### Directions
Copy, from the data below, each line that has the word "STREAMS".

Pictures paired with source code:
§ §
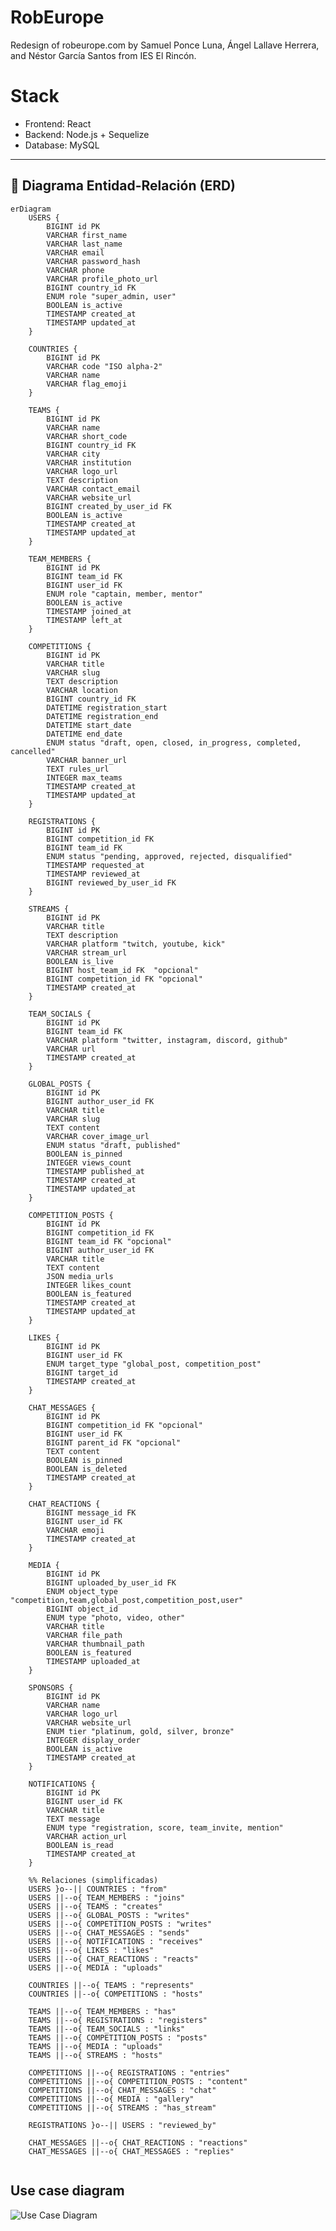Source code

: 
# RobEurope
Redesign of robeurope.com by Samuel Ponce Luna, Ángel Lallave Herrera, and Néstor García Santos from IES El Rincón.

# Stack
- Frontend: React  
- Backend: Node.js + Sequelize  
- Database: MySQL  


---

## 📘 Diagrama Entidad-Relación (ERD)

```mermaid
erDiagram
    USERS {
        BIGINT id PK
        VARCHAR first_name
        VARCHAR last_name
        VARCHAR email
        VARCHAR password_hash
        VARCHAR phone
        VARCHAR profile_photo_url
        BIGINT country_id FK
        ENUM role "super_admin, user"
        BOOLEAN is_active
        TIMESTAMP created_at
        TIMESTAMP updated_at
    }

    COUNTRIES {
        BIGINT id PK
        VARCHAR code "ISO alpha-2"
        VARCHAR name
        VARCHAR flag_emoji
    }

    TEAMS {
        BIGINT id PK
        VARCHAR name
        VARCHAR short_code 
        BIGINT country_id FK
        VARCHAR city
        VARCHAR institution
        VARCHAR logo_url
        TEXT description
        VARCHAR contact_email
        VARCHAR website_url
        BIGINT created_by_user_id FK
        BOOLEAN is_active
        TIMESTAMP created_at
        TIMESTAMP updated_at
    }

    TEAM_MEMBERS {
        BIGINT id PK
        BIGINT team_id FK
        BIGINT user_id FK
        ENUM role "captain, member, mentor"
        BOOLEAN is_active
        TIMESTAMP joined_at
        TIMESTAMP left_at
    }

    COMPETITIONS {
        BIGINT id PK
        VARCHAR title
        VARCHAR slug
        TEXT description
        VARCHAR location
        BIGINT country_id FK
        DATETIME registration_start
        DATETIME registration_end
        DATETIME start_date
        DATETIME end_date
        ENUM status "draft, open, closed, in_progress, completed, cancelled"
        VARCHAR banner_url
        TEXT rules_url
        INTEGER max_teams
        TIMESTAMP created_at
        TIMESTAMP updated_at
    }

    REGISTRATIONS {
        BIGINT id PK
        BIGINT competition_id FK
        BIGINT team_id FK
        ENUM status "pending, approved, rejected, disqualified"
        TIMESTAMP requested_at
        TIMESTAMP reviewed_at
        BIGINT reviewed_by_user_id FK
    }

    STREAMS {
        BIGINT id PK
        VARCHAR title
        TEXT description
        VARCHAR platform "twitch, youtube, kick"
        VARCHAR stream_url
        BOOLEAN is_live
        BIGINT host_team_id FK  "opcional"
        BIGINT competition_id FK "opcional"
        TIMESTAMP created_at
    }

    TEAM_SOCIALS {
        BIGINT id PK
        BIGINT team_id FK
        VARCHAR platform "twitter, instagram, discord, github"
        VARCHAR url
        TIMESTAMP created_at
    }

    GLOBAL_POSTS {
        BIGINT id PK
        BIGINT author_user_id FK
        VARCHAR title
        VARCHAR slug
        TEXT content
        VARCHAR cover_image_url
        ENUM status "draft, published"
        BOOLEAN is_pinned
        INTEGER views_count
        TIMESTAMP published_at
        TIMESTAMP created_at
        TIMESTAMP updated_at
    }

    COMPETITION_POSTS {
        BIGINT id PK
        BIGINT competition_id FK
        BIGINT team_id FK "opcional"
        BIGINT author_user_id FK
        VARCHAR title
        TEXT content
        JSON media_urls
        INTEGER likes_count
        BOOLEAN is_featured
        TIMESTAMP created_at
        TIMESTAMP updated_at
    }

    LIKES {
        BIGINT id PK
        BIGINT user_id FK
        ENUM target_type "global_post, competition_post"
        BIGINT target_id
        TIMESTAMP created_at
    }

    CHAT_MESSAGES {
        BIGINT id PK
        BIGINT competition_id FK "opcional"
        BIGINT user_id FK
        BIGINT parent_id FK "opcional"
        TEXT content
        BOOLEAN is_pinned
        BOOLEAN is_deleted
        TIMESTAMP created_at
    }

    CHAT_REACTIONS {
        BIGINT message_id FK
        BIGINT user_id FK
        VARCHAR emoji
        TIMESTAMP created_at
    }

    MEDIA {
        BIGINT id PK
        BIGINT uploaded_by_user_id FK
        ENUM object_type "competition,team,global_post,competition_post,user"
        BIGINT object_id
        ENUM type "photo, video, other"
        VARCHAR title
        VARCHAR file_path
        VARCHAR thumbnail_path
        BOOLEAN is_featured
        TIMESTAMP uploaded_at
    }

    SPONSORS {
        BIGINT id PK
        VARCHAR name
        VARCHAR logo_url
        VARCHAR website_url
        ENUM tier "platinum, gold, silver, bronze"
        INTEGER display_order
        BOOLEAN is_active
        TIMESTAMP created_at
    }

    NOTIFICATIONS {
        BIGINT id PK
        BIGINT user_id FK
        VARCHAR title
        TEXT message
        ENUM type "registration, score, team_invite, mention"
        VARCHAR action_url
        BOOLEAN is_read
        TIMESTAMP created_at
    }

    %% Relaciones (simplificadas)
    USERS }o--|| COUNTRIES : "from"
    USERS ||--o{ TEAM_MEMBERS : "joins"
    USERS ||--o{ TEAMS : "creates"
    USERS ||--o{ GLOBAL_POSTS : "writes"
    USERS ||--o{ COMPETITION_POSTS : "writes"
    USERS ||--o{ CHAT_MESSAGES : "sends"
    USERS ||--o{ NOTIFICATIONS : "receives"
    USERS ||--o{ LIKES : "likes"
    USERS ||--o{ CHAT_REACTIONS : "reacts"
    USERS ||--o{ MEDIA : "uploads"

    COUNTRIES ||--o{ TEAMS : "represents"
    COUNTRIES ||--o{ COMPETITIONS : "hosts"

    TEAMS ||--o{ TEAM_MEMBERS : "has"
    TEAMS ||--o{ REGISTRATIONS : "registers"
    TEAMS ||--o{ TEAM_SOCIALS : "links"
    TEAMS ||--o{ COMPETITION_POSTS : "posts"
    TEAMS ||--o{ MEDIA : "uploads"
    TEAMS ||--o{ STREAMS : "hosts"

    COMPETITIONS ||--o{ REGISTRATIONS : "entries"
    COMPETITIONS ||--o{ COMPETITION_POSTS : "content"
    COMPETITIONS ||--o{ CHAT_MESSAGES : "chat"
    COMPETITIONS ||--o{ MEDIA : "gallery"
    COMPETITIONS ||--o{ STREAMS : "has_stream"

    REGISTRATIONS }o--|| USERS : "reviewed_by"

    CHAT_MESSAGES ||--o{ CHAT_REACTIONS : "reactions"
    CHAT_MESSAGES ||--o{ CHAT_MESSAGES : "replies"


```
## Use case diagram
![Use Case Diagram](https://www.plantuml.com/plantuml/png/VLV1ajis3BthApYRWxtJfisbCptq4DT9qypiTZoxsVROWINOHbSY7P9AchJzc7n0JhdrwXyhI0fhIbnrFRCZFJo004W2q7FdmVg-Qwk5UlhqgLeRlQDzRw6cqnUj6bGldQVM167bxaaVmKAdeFR6tleFBIfuZyvqc0bxXsjmgFwg5F_z2FNztffUDslJ6gj-Ev37936sGPlG9zyz2x-8hwmrxyVmFvbvYxK7lMzbWHapnS9FVle-_4QsjF5YfgJptyjdvHBhP-77PeQKlJbzzlsG8K-U_Nf1i6Vh4DB7cJ0kFDmvfgXD2nvsnWv2qntHKqr6enDxBt17cXxolmgfHXVDnxIhNycH1-rnUB-uSprOCke6z-IyXSPSA72y8bgXhE58_lGfxUZRdew9mh07qWFh6hKt3ogt_H6jMZKTwS1DJ-BapsXHrmGJ3rbwfrNfZs9nhy-UgzferPq-ESLhTEICgywo7_xc1OBpoPgu_lNWd_gGN56ERNWwIdgdQrR1H3GcOMP8CfK1UNJZJLljRNzaU-nhoD7fIoExNPsFuWMxtqDB7uUBipdzkssfXelXTFKEQt21XtQyxMchrh-p8E0bEsrNpXkGahgo_lIvPlUSUjMQBRGZyoobA2mLRxr5w7BoW9JK3NXhQjAS4JiodmHyB_Aql4BdvIIlUzGUN94IsJBhKCmb2EsO-3fS2s1lqGMRGhuoUz8PKvOrchaTgGtQ7RN2JczbNByOJpkgeTYLA9WFI_Qd26jj4MJtn5p0UFl6n3jDrg622JV1K_9g2xenkh0iE5kVIyLhlJFiS3lH38HvfMl2RckDozc2pUdSO8DEtPgQv0IAPiBcapcv6ZCdfGYUyMa4cpxUFniwcaTDZL7Bf7GfMXip7xXSYK8fmODQ_BSubulUXGGFvIbqc4c5By_7j-S5XPeVxSWfoyBgQCsMbM-mFi17i5Brnjl4u2JJhxL72tLSOjYV8iSlzJk2s0iS_84AjLeVm8lTy3pT4pQO8W3H4dQGJUWlcBUuHlMgTnuMQdb5z_YGtF0ofj_sMmfrhJxGE-FKyXeRWWT-b4Pe4cZS0N9UvfXK3INMShUbVOpo5vh3x1b_Oq97Q8sJ-vzhhjfs_c3D56dH3QToikgrQT3cHrduB0ZOp4epfJh8a-J_Z_xZxWsoy_Z33k2VyNZdim2CUoWJcP_r_-Mghf45nzGdpUMv_pCvxuSbBlsl5EKzhXHAJoj5qhmAYVIXYK1wJhLuRDPPXk6eWH3xMUshopHi17LfGeBaZKQmh5i8b3S5mQQbNs2vgl8kbr40kMtoFhbD75WvCUQ1ITWSrZ1S9IFIJKfGcaOXagum4N122piRKnZFAdAra0dnKKTPl79zHvrnwcsFOHxj4ltO8pEFqZ5GAstOLupD4cFiLR8yzeCjPaFopAf9ndfvESzHgTKJJEgFeAFQKg31ep5NQeDWawi_WULUowtcinX7_jYve1sc-_YvP6b_yChiqeYkr1MeWtmDB7TjQ4bnfBvacQEzZbDLp3YswSEH1QHtQEaXzmUeqIfl6iEorepOoeKSKr3BsTzKg1iLFAggv_pOT-r_)


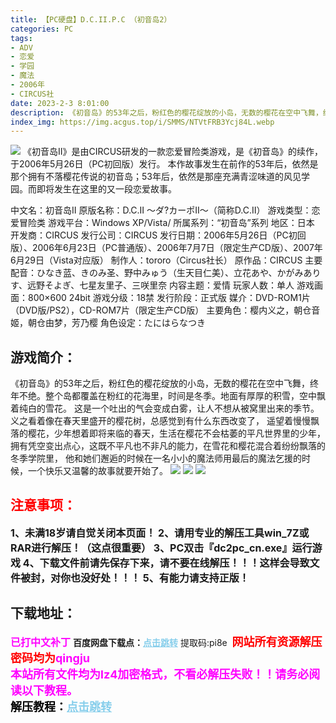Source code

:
 ```yaml
---
title: 【PC硬盘】D.C.II.P.C （初音岛2）
categories: PC
tags:
- ADV
- 恋爱
- 学园
- 魔法
- 2006年
- CIRCUS社
date: 2023-2-3 8:01:00
description: 《初音岛》的53年之后，粉红色的樱花绽放的小岛，无数的樱花在空中飞舞，终年不绝。整个岛都覆盖在粉红的花海里，时间是冬季。地面有厚厚的积雪，空中飘着纯白的雪花。这是一个吐出的气会变成白雾，让人不想从被窝里出来的季节。义之看着像在春天里盛开的樱花树，总感觉到有什么东西改变了，遥望着慢慢飘落的樱花，少年想着即将来临的春天，生活在樱花不会枯萎的平凡世界里的少年，拥有凭空变出点心，这既不平凡也不非凡的能力，在雪花和樱花混合着纷纷飘落的冬季学院里，他和她们邂逅的时候在一名小小的魔法师用最后的魔法乞援的时候，一个快乐又温馨的故事就要开始了。
index_img: https://img.acgus.top/i/SMMS/NTVtFRB3Ycj84L.webp
---
```

![](https://img.acgus.top/i/SMMS/NTVtFRB3Ycj84L.webp)
《初音岛Ⅱ》是由CIRCUS研发的一款恋爱冒险类游戏，是《初音岛》的续作，于2006年5月26日（PC初回版）发行。
本作故事发生在前作的53年后，依然是那个拥有不落樱花传说的初音岛；53年后，依然是那座充满青涩味道的风见学园。而即将发生在这里的又一段恋爱故事。

中文名：初音岛Ⅱ
原版名称：D.C.Ⅱ ～ダ?カーポII～（简称D.C.Ⅱ）
游戏类型：恋爱冒险类
游戏平台：Windows XP/Vista/
所属系列：“初音岛”系列
地区：日本
开发商：CIRCUS
发行公司：CIRCUS
发行日期：2006年5月26日（PC初回版）、2006年6月23日（PC普通版）、2006年7月7日（限定生产CD版）、2007年6月29日（Vista对应版）
制作人：tororo（Circus社长）
原作品：CIRCUS
主要配音：ひなき蓝、きのみ圣、野中みゅう（生天目仁美）、立花あや、かがみありす、远野そよぎ、七星友里子、三咲里奈
内容主题：爱情
玩家人数：单人
游戏画面：800×600 24bit
游戏分级：18禁
发行阶段：正式版
媒介：DVD-ROM1片（DVD版/PS2），CD-ROM7片（限定生产CD版）
主要角色：樱内义之，朝仓音姬，朝仓由梦，芳乃樱
角色设定：たにはらなつき

## 游戏简介：
《初音岛》的53年之后，粉红色的樱花绽放的小岛，无数的樱花在空中飞舞，终年不绝。整个岛都覆盖在粉红的花海里，时间是冬季。地面有厚厚的积雪，空中飘着纯白的雪花。
这是一个吐出的气会变成白雾，让人不想从被窝里出来的季节。义之看着像在春天里盛开的樱花树，总感觉到有什么东西改变了，
遥望着慢慢飘落的樱花，少年想着即将来临的春天，生活在樱花不会枯萎的平凡世界里的少年，拥有凭空变出点心，这既不平凡也不非凡的能力，在雪花和樱花混合着纷纷飘落的冬季学院里，
他和她们邂逅的时候在一名小小的魔法师用最后的魔法乞援的时候，一个快乐又温馨的故事就要开始了。
![](https://img.acgus.top/i/SMMS/r9ikwpdeSuaO8.webp)
![](https://img.acgus.top/i/SMMS/JDP6z3IV9jMl5F.webp)
![](https://img.acgus.top/i/SMMS/DM6jByrco2u5wqZ.webp)





## <font color=#FF0000 >注意事项：</font>
<font size=3><b>1、未满18岁请自觉关闭本页面！
2、请用专业的解压工具win_7Z或RAR进行解压！（这点很重要）
3、PC双击『dc2pc_cn.exe』运行游戏
4、下载文件前请先保存下来，请不要在线解压！！！这样会导致文件被封，对你也没好处！！！
5、有能力请支持正版！</b></font>

## 下载地址：
<font color=#FF00FF size=3><b>已打中文补丁</b></font>
<b>百度网盘下载点：</b><a href="https://pan.baidu.com/s/12H_hoOhkPao_n_xvecQl9Q?pwd=pi8e" style="color: #87CEEB;"><b>点击跳转</b></a> 提取码:pi8e
<a style="padding: 0" href="https://post.qingju.org/AD/"><img style="max-width:100%" src="https://img.acgus.top/i/2024/07/478f689b8021d8d499ab43d21acf137a.gif" alt=""></a>
<b><font color=#FF0000 size=4>网站所有资源解压密码均为</b></font><b><font color=#FF00FF size=4>qingju</font><font color=#FF0000 ></font></b><br><b><font color=#FF00FF size=4>本站所有文件均为lz4加密格式，不看必解压失败！！请务必阅读以下教程。</b></font><br><b><font color=#000 size=4>解压教程：</b><a href="https://post.qingju.org/tutorial/000/" style="color: #87CEEB;"><b>点击跳转</b></a>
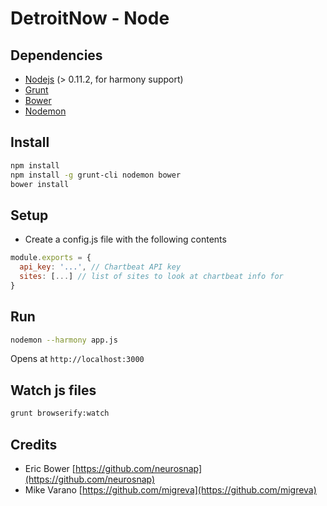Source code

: # DetroitNow - Node

## Dependencies
* [Nodejs](http://nodejs.org) (> 0.11.2, for harmony support)
* [Grunt](http://gruntjs.com)
* [Bower](http://bower.io)
* [Nodemon](http://nodemon.io/)

## Install
```bash
npm install
npm install -g grunt-cli nodemon bower
bower install
```

## Setup
* Create a config.js file with the following contents
```javascript
module.exports = {
  api_key: '...', // Chartbeat API key
  sites: [...] // list of sites to look at chartbeat info for
}
```

## Run
```bash
nodemon --harmony app.js
```

Opens at ```http://localhost:3000```

## Watch js files
```bash
grunt browserify:watch
```

## Credits
* Eric Bower [https://github.com/neurosnap](https://github.com/neurosnap)
* Mike Varano [https://github.com/migreva](https://github.com/migreva)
§ §
### Expected answer
    STREAMS {
    TEAMS ||--o{ STREAMS : "hosts"
    COMPETITIONS ||--o{ STREAMS : "has_stream"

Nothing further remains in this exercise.